Arbitration is gaining ground as an alternative means of settling disputes. Not only does it provide swift resolution but even the Supreme Court has encouraged its use, calling arbitration the ‘wave of the future in dispute resolution.’ On November 16, 2016, Ateneo Law students learned the nitty gritty of this go-to method in resolving conflict.
Held at the Bernas Seminar Room of the Ateneo Professional Schools Rockwell campus in Makati City, the Ateneo Law School Symposium on Arbitration started with a plenary session featuring 3 Ateneo law graduates.
|From left to right: Atty. Glenn Tuazon, Atty. Jun Bautista, Atty. Jay Santiago, and Atty. Ignatius Michael Ingles|
Atty. Glenn Tuazon, an associate at Romulo, Mabanta Sayoc & De Los Angeles, discussed the principles of arbitration. These include speedy resolution; party autonomy, and court exclusion. Arbitration, Tuazon said, is a good way of settling things because decisions are made in months, rather than years. Moreover, involved parties have a “lot of choice on how to settle their dispute and who will sit as their arbitrators.” While arbitration is less formal than litigation, the resolutions are binding and enforceable through courts, Tuazon noted.
The second speaker, Atty. Jun Bautista, a senior registered foreign lawyer at Herbert Smith Freehills, enumerated the career options available in the field of arbitration: counsel, tribunal secretary, expert, judge, or work in a third party funder [one who finances a portion of the party’s legal costs and in return gets a share of the dispute proceeds] or at an arbitral institution.
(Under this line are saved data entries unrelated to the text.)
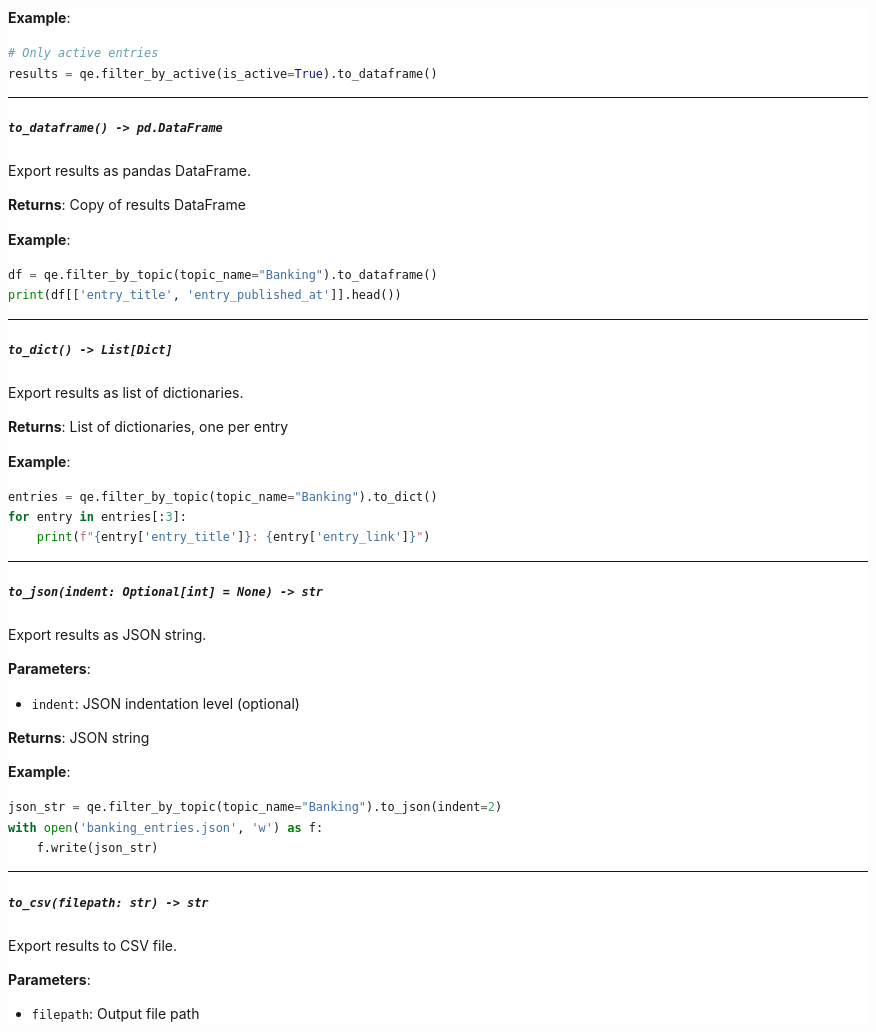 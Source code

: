 **Example**:
```python
# Only active entries
results = qe.filter_by_active(is_active=True).to_dataframe()
```

---

##### `to_dataframe() -> pd.DataFrame`
Export results as pandas DataFrame.

**Returns**: Copy of results DataFrame

**Example**:
```python
df = qe.filter_by_topic(topic_name="Banking").to_dataframe()
print(df[['entry_title', 'entry_published_at']].head())
```

---

##### `to_dict() -> List[Dict]`
Export results as list of dictionaries.

**Returns**: List of dictionaries, one per entry

**Example**:
```python
entries = qe.filter_by_topic(topic_name="Banking").to_dict()
for entry in entries[:3]:
    print(f"{entry['entry_title']}: {entry['entry_link']}")
```

---

##### `to_json(indent: Optional[int] = None) -> str`
Export results as JSON string.

**Parameters**:
- `indent`: JSON indentation level (optional)

**Returns**: JSON string

**Example**:
```python
json_str = qe.filter_by_topic(topic_name="Banking").to_json(indent=2)
with open('banking_entries.json', 'w') as f:
    f.write(json_str)
```

---

##### `to_csv(filepath: str) -> str`
Export results to CSV file.

**Parameters**:
- `filepath`: Output file path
|Atty. Jun Bautista leads the breakout session on investment arbitration.|
The third speaker, Atty. Jay Santiago who works as counsel at the Hong Kong International Arbitration Centre (HKIAC), gave an overview of HKIAC. Founded in 1985, ‘HKIAC is one of the oldest and most prestigious international arbitration institutions in Asia Pacific,” said Santiago. According to the Queen Mary, University of London, it is also one of the most preferred arbitral institutions outside Europe. Santiago also gave a brief introduction on Philippine Institute of Arbitrators (PIArb) — a group that encourages arbitration as means to settle private disputes in the country—and Young PIArb. Launched in July 2016, Young PIArb aims to be a forum where young arbitration practitioners aged 40 and below can share information, skills and network with local and international arbitration communities, he shared.
|Atty. Jay Santiago leads a breakout session on commercial arbitration.|
Ateneo Law faculty member Atty. Ignatius Michael Ingles, who served as moderator for the plenary session, asked the speakers what essential skill is needed for a long-lasting career in arbitration. Tuazon answered passion; Bautista said advocacy while Santiago mentioned excellence in everything.
|Atty. Glenn Tuazon discusses construction arbitration.|
After the plenary session, the speakers facilitated breakout sessions on the specialized fields of arbitration: commercial, investment, and construction.
The Ateneo Law School Symposium on Arbitration was organized by the Ateneo Legal Services Center, together with the HKIAC in cooperation with Young PIArb.